Exercise brief: In this exercise, return each entry exactly as given.

Saved data entries:
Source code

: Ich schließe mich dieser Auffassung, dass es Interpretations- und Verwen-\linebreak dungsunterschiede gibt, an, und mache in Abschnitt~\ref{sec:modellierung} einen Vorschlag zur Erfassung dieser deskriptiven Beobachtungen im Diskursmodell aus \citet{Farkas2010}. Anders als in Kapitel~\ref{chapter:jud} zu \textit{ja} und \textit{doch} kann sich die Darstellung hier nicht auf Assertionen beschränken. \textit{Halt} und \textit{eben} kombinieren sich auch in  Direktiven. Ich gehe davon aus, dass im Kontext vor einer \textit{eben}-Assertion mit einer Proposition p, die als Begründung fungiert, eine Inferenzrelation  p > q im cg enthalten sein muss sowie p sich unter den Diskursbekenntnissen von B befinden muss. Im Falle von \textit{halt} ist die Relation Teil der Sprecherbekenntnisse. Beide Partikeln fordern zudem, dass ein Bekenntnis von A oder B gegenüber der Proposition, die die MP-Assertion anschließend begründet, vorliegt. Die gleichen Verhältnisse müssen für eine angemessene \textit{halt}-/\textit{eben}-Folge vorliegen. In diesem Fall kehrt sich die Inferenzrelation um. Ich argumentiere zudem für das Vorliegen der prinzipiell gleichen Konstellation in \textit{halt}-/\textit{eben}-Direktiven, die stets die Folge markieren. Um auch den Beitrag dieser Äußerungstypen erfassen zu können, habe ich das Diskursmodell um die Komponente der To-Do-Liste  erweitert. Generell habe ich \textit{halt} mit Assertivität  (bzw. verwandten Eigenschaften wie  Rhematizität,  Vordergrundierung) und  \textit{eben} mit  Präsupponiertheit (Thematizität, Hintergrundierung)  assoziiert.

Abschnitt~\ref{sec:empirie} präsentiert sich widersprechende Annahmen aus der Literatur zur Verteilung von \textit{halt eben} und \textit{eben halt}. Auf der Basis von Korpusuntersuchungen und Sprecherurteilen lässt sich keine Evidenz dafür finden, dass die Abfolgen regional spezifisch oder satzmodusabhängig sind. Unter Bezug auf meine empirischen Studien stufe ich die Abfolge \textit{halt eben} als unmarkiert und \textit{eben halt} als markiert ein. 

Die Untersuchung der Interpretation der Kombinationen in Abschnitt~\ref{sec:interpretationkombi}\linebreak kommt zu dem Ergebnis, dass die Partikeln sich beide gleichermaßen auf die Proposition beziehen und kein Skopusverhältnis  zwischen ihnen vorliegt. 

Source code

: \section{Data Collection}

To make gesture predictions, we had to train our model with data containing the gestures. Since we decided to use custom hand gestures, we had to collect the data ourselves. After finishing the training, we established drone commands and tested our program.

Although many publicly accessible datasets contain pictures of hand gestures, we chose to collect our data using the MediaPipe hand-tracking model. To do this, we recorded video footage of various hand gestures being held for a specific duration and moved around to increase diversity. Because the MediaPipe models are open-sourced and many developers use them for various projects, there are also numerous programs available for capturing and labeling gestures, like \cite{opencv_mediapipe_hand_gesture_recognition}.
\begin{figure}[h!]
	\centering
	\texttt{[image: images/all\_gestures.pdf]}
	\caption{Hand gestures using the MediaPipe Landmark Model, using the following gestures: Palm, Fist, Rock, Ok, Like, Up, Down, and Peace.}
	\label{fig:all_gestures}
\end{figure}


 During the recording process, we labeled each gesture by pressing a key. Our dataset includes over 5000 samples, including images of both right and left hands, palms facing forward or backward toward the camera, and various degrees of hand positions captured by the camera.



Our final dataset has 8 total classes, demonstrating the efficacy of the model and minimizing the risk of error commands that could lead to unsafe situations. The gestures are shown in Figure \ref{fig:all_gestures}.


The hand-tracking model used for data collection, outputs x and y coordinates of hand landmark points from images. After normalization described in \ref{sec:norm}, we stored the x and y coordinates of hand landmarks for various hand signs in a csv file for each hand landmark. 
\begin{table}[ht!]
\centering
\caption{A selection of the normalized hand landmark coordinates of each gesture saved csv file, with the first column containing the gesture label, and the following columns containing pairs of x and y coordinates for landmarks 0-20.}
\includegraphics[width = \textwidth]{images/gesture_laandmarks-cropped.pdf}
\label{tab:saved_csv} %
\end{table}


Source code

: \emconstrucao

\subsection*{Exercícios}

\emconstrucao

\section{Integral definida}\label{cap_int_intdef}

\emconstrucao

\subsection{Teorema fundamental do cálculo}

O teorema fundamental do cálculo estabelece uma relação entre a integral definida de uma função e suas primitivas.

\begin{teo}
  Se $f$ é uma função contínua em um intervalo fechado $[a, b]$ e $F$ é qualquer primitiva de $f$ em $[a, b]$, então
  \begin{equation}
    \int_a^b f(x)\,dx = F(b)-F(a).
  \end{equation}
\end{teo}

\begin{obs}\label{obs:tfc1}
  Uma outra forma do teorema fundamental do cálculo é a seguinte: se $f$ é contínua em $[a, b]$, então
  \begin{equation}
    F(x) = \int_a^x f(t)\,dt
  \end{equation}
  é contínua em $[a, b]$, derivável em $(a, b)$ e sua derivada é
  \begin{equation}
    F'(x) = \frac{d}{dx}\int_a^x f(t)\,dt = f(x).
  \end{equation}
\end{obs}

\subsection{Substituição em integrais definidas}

Exercise solution:
Source code

: Ich schließe mich dieser Auffassung, dass es Interpretations- und Verwen-\linebreak dungsunterschiede gibt, an, und mache in Abschnitt~\ref{sec:modellierung} einen Vorschlag zur Erfassung dieser deskriptiven Beobachtungen im Diskursmodell aus \citet{Farkas2010}. Anders als in Kapitel~\ref{chapter:jud} zu \textit{ja} und \textit{doch} kann sich die Darstellung hier nicht auf Assertionen beschränken. \textit{Halt} und \textit{eben} kombinieren sich auch in  Direktiven. Ich gehe davon aus, dass im Kontext vor einer \textit{eben}-Assertion mit einer Proposition p, die als Begründung fungiert, eine Inferenzrelation  p > q im cg enthalten sein muss sowie p sich unter den Diskursbekenntnissen von B befinden muss. Im Falle von \textit{halt} ist die Relation Teil der Sprecherbekenntnisse. Beide Partikeln fordern zudem, dass ein Bekenntnis von A oder B gegenüber der Proposition, die die MP-Assertion anschließend begründet, vorliegt. Die gleichen Verhältnisse müssen für eine angemessene \textit{halt}-/\textit{eben}-Folge vorliegen. In diesem Fall kehrt sich die Inferenzrelation um. Ich argumentiere zudem für das Vorliegen der prinzipiell gleichen Konstellation in \textit{halt}-/\textit{eben}-Direktiven, die stets die Folge markieren. Um auch den Beitrag dieser Äußerungstypen erfassen zu können, habe ich das Diskursmodell um die Komponente der To-Do-Liste  erweitert. Generell habe ich \textit{halt} mit Assertivität  (bzw. verwandten Eigenschaften wie  Rhematizität,  Vordergrundierung) und  \textit{eben} mit  Präsupponiertheit (Thematizität, Hintergrundierung)  assoziiert.

Abschnitt~\ref{sec:empirie} präsentiert sich widersprechende Annahmen aus der Literatur zur Verteilung von \textit{halt eben} und \textit{eben halt}. Auf der Basis von Korpusuntersuchungen und Sprecherurteilen lässt sich keine Evidenz dafür finden, dass die Abfolgen regional spezifisch oder satzmodusabhängig sind. Unter Bezug auf meine empirischen Studien stufe ich die Abfolge \textit{halt eben} als unmarkiert und \textit{eben halt} als markiert ein. 

Die Untersuchung der Interpretation der Kombinationen in Abschnitt~\ref{sec:interpretationkombi}\linebreak kommt zu dem Ergebnis, dass die Partikeln sich beide gleichermaßen auf die Proposition beziehen und kein Skopusverhältnis  zwischen ihnen vorliegt. 

Source code

: \section{Data Collection}

To make gesture predictions, we had to train our model with data containing the gestures. Since we decided to use custom hand gestures, we had to collect the data ourselves. After finishing the training, we established drone commands and tested our program.

Although many publicly accessible datasets contain pictures of hand gestures, we chose to collect our data using the MediaPipe hand-tracking model. To do this, we recorded video footage of various hand gestures being held for a specific duration and moved around to increase diversity. Because the MediaPipe models are open-sourced and many developers use them for various projects, there are also numerous programs available for capturing and labeling gestures, like \cite{opencv_mediapipe_hand_gesture_recognition}.
\begin{figure}[h!]
	\centering
	\texttt{[image: images/all\_gestures.pdf]}
	\caption{Hand gestures using the MediaPipe Landmark Model, using the following gestures: Palm, Fist, Rock, Ok, Like, Up, Down, and Peace.}
	\label{fig:all_gestures}
\end{figure}


 During the recording process, we labeled each gesture by pressing a key. Our dataset includes over 5000 samples, including images of both right and left hands, palms facing forward or backward toward the camera, and various degrees of hand positions captured by the camera.



Our final dataset has 8 total classes, demonstrating the efficacy of the model and minimizing the risk of error commands that could lead to unsafe situations. The gestures are shown in Figure \ref{fig:all_gestures}.


The hand-tracking model used for data collection, outputs x and y coordinates of hand landmark points from images. After normalization described in \ref{sec:norm}, we stored the x and y coordinates of hand landmarks for various hand signs in a csv file for each hand landmark. 
\begin{table}[ht!]
\centering
\caption{A selection of the normalized hand landmark coordinates of each gesture saved csv file, with the first column containing the gesture label, and the following columns containing pairs of x and y coordinates for landmarks 0-20.}
\includegraphics[width = \textwidth]{images/gesture_laandmarks-cropped.pdf}
\label{tab:saved_csv} %
\end{table}


Source code

: \emconstrucao

\subsection*{Exercícios}

\emconstrucao

\section{Integral definida}\label{cap_int_intdef}

\emconstrucao

\subsection{Teorema fundamental do cálculo}

O teorema fundamental do cálculo estabelece uma relação entre a integral definida de uma função e suas primitivas.

\begin{teo}
  Se $f$ é uma função contínua em um intervalo fechado $[a, b]$ e $F$ é qualquer primitiva de $f$ em $[a, b]$, então
  \begin{equation}
    \int_a^b f(x)\,dx = F(b)-F(a).
  \end{equation}
\end{teo}

\begin{obs}\label{obs:tfc1}
  Uma outra forma do teorema fundamental do cálculo é a seguinte: se $f$ é contínua em $[a, b]$, então
  \begin{equation}
    F(x) = \int_a^x f(t)\,dt
  \end{equation}
  é contínua em $[a, b]$, derivável em $(a, b)$ e sua derivada é
  \begin{equation}
    F'(x) = \frac{d}{dx}\int_a^x f(t)\,dt = f(x).
  \end{equation}
\end{obs}

\subsection{Substituição em integrais definidas}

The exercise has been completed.